Mais um dia comum em minha vida. Totalmente documentado. Meus passos podem ser reconstituídos por pessoas e organizações que sequer conheço. A tecnologia que me acompanha registra boa parte do meu cotidiano. Não tenho mais intimidade. Carrego comigo meu celular e deixo rastros; queira eu ou não.
Impossível não lembrar “1984”, o famoso romance que retrata uma sociedade completamente controlada pelo “Grande Irmão”. Nela, casas vigiadas pela “Teletela”, uma espécie de televisor de mão dupla, permite tanto ver como ser visto. Impraticável dar um passo sem deixar registro. Presentes nas praças, nos lugares públicos, instaladas em todos os lares (até nos recantos mais íntimos), as telas proféticas de Orwell monitoravam e gravavam a vida de toda a população. Uma invasão de privacidade análoga a do Big Brother Brasil, que tanto sucesso faz.
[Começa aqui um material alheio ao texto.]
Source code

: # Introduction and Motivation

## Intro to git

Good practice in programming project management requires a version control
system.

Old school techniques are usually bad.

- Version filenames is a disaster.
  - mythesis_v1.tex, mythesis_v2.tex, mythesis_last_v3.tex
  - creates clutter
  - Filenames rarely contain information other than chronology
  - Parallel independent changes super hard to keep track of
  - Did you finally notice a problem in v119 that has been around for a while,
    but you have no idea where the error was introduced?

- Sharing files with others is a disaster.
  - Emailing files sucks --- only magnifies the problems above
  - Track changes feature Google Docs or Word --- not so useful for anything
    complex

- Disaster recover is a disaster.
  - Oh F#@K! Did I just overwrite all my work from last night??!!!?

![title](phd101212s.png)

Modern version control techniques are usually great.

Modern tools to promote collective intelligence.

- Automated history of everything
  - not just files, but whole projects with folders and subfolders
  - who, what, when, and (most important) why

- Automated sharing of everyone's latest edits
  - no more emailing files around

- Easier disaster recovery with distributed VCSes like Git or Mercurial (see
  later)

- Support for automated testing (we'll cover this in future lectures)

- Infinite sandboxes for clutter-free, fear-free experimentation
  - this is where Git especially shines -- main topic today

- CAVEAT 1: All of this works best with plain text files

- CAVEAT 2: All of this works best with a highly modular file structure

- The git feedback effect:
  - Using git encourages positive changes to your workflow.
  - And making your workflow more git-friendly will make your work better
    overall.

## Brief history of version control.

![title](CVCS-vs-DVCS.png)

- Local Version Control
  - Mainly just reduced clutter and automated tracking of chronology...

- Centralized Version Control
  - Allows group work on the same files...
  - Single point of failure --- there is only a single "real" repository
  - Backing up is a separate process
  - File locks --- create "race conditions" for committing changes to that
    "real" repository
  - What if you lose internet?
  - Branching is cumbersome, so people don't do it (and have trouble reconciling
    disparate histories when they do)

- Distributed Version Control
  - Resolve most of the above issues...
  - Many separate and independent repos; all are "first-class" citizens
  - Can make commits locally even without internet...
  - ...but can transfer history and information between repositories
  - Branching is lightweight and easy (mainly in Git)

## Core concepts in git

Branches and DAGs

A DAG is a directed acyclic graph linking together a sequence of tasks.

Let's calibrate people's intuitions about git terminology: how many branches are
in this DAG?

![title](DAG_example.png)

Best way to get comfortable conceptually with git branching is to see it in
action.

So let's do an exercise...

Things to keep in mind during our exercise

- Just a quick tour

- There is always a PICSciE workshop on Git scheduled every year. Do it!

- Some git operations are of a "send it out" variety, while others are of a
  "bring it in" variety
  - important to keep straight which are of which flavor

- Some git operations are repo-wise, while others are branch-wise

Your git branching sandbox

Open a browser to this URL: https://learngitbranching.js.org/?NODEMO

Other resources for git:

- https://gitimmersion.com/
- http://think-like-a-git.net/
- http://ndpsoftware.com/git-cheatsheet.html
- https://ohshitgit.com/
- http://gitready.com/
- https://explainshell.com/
O certo é que ninguém escapa à vigilância. Guardadas as proporções da fantasia, a obra-prima de Orwell parece um recado profético nestes dias de exposição virtual e conectividade a toda prova. Se bits e bytes nos ajudam a viver e a trabalhar, ao mesmo tempo nos roubam privacidade. Onde estamos, por onde passamos, o que consumimos, que tempo gastamos nesta ou naquela atividade. Nossas pegadas estão documentadas. Hoje, impossível se esconder.
Vivemos a era da quebra de privacidade. O avanço tecnológico que nos cerca, também nos monitora. Cookies em nossos computadores denunciam por onde passeamos virtualmente. Apontam que sites visitamos, com quem conversamos, o que gostamos e compramos. Câmeras nos filmam: nas ruas, nos shopping centers, nas faculdades e escolas.
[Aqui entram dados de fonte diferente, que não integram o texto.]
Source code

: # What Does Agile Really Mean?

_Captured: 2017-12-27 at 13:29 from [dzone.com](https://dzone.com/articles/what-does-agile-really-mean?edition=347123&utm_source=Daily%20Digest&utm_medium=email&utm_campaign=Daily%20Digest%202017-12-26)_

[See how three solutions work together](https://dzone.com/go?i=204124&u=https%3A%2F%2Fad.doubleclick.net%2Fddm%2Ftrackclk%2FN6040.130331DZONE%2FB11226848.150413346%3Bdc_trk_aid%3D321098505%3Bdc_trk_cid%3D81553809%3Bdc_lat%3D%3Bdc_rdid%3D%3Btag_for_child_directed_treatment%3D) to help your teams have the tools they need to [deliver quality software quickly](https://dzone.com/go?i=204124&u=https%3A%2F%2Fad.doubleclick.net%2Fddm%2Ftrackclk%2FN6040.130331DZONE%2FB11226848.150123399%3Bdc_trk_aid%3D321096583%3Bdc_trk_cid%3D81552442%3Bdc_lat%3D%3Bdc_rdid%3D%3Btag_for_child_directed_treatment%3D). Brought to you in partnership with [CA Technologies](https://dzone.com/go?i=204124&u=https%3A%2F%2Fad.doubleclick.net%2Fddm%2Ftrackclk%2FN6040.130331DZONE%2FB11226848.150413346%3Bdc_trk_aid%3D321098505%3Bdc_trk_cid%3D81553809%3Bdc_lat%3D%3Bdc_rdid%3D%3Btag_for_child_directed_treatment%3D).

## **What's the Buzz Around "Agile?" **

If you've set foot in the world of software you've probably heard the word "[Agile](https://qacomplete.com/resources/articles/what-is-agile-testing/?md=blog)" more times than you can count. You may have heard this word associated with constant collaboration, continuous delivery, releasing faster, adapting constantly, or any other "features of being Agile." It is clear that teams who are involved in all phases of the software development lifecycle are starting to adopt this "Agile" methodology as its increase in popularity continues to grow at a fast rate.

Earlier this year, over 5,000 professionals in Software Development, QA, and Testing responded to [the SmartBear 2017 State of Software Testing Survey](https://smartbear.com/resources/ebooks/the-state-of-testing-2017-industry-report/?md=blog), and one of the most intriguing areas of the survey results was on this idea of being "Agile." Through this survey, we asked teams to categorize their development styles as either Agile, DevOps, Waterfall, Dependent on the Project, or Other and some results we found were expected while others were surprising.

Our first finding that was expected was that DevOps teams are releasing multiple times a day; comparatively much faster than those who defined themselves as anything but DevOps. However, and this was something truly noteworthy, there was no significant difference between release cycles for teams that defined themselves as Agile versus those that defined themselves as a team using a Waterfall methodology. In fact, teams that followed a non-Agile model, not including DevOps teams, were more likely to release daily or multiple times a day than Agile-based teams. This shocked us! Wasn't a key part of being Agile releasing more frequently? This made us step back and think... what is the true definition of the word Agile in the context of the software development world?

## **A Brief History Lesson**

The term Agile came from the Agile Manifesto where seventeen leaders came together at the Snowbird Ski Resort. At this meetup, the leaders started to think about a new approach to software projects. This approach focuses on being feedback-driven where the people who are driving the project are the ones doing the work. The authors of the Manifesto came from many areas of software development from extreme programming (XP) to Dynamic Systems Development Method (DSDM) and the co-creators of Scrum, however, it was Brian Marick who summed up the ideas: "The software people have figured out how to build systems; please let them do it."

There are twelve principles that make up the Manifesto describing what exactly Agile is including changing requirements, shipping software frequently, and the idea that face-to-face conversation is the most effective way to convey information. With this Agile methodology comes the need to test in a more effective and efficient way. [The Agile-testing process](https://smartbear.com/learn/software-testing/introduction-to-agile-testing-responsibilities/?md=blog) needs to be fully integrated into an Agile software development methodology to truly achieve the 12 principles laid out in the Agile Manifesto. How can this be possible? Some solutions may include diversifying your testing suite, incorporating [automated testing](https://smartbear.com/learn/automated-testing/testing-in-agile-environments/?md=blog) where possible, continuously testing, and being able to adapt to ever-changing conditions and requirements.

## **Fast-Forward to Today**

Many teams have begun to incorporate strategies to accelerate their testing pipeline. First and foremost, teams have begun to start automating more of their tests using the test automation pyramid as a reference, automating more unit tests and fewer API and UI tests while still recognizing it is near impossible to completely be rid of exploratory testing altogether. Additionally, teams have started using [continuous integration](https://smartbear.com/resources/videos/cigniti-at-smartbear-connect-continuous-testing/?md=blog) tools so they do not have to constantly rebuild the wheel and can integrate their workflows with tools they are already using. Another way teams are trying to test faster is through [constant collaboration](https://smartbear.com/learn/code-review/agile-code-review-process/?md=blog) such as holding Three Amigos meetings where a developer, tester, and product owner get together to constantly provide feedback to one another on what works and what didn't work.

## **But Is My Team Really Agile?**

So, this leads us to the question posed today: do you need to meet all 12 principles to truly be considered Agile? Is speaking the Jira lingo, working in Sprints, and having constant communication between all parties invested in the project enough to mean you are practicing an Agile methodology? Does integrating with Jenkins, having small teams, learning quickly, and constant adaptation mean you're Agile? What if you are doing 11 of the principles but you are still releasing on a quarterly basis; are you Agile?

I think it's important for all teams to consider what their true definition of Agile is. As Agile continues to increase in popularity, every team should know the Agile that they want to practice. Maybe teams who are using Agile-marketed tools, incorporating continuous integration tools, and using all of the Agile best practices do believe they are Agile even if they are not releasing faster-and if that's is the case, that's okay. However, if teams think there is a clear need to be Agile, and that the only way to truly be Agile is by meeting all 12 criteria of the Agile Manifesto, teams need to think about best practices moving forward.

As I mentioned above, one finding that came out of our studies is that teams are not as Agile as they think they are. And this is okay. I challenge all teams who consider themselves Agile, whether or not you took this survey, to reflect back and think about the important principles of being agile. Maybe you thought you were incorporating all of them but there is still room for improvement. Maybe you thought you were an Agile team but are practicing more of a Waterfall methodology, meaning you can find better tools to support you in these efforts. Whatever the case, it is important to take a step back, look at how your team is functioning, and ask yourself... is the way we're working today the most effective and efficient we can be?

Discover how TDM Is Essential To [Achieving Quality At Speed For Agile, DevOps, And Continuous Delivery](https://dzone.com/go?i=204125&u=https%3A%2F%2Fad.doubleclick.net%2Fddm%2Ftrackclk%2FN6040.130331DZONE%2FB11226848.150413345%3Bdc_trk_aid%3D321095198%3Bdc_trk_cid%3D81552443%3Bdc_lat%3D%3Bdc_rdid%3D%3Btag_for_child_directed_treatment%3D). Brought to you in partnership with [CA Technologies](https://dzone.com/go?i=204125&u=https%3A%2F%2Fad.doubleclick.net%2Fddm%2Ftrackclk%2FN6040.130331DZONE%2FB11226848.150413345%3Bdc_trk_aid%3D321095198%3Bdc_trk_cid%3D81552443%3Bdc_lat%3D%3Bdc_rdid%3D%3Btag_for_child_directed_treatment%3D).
As “Teletelas” de Orwell não se transformaram em realidade (felizmente). Mas o que pensar das câmeras embutidas em nossos tablets e smartphones? Das mensagens publicitárias e pop-ups que espocam em nossos computadores sem que consintamos? Da consagração das mídias sociais nos quatro cantos do mundo? Você e eu acessamos o Google e pronto: já sabem o que pesquisamos na internet. Nossa opinião. E esses dados podem ser usados para nos seduzir com anúncios e propagandas, as mais diversas. Pior: nossos dados podem ser vendidos. São moeda de troca. E não ganhamos um centavo com isso.
Informações coletadas pelas empresas e pelo governo contam nossa vida. Computadores onipresentes narram a história de seus proprietários. O marketing direto se alimenta justamente de dados a respeito dos consumidores. As empresas sabem do que gostamos. A internet virou um grande bazar de informações; um mercado persa de dados, virtual e moderno. Sistemas de busca esquadrinham quem deles se serve. A privacidade parece tender para zero. A espionagem alarga seus tentáculos.
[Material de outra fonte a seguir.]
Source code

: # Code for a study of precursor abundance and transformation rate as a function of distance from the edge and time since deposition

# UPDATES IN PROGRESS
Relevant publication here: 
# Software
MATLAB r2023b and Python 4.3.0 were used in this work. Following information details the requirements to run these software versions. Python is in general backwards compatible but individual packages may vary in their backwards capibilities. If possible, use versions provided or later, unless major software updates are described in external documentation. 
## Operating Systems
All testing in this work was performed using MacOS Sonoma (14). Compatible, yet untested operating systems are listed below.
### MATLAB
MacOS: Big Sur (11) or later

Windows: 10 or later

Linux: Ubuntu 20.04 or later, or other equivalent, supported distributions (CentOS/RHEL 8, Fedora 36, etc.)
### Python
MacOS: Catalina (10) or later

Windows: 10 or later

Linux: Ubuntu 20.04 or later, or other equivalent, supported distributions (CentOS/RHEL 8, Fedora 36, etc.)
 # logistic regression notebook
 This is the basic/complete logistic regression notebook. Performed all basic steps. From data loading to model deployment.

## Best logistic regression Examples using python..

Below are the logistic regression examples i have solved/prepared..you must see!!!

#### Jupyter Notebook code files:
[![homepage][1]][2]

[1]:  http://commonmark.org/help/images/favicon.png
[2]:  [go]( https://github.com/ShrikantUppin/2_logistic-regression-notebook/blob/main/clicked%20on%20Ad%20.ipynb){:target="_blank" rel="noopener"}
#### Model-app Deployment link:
Ficou difícil manter segredos. Nossos dados financeiros estão em poder dos bancos e das lojas. Nosso perfil psicológico pode estar circulando pela grande rede. Mas, até onde vai o limite entre o público e o privado?
Boa pergunta, para a qual não tenho resposta. No entanto, um fato me parece certo: o Grande Irmão está entre nós.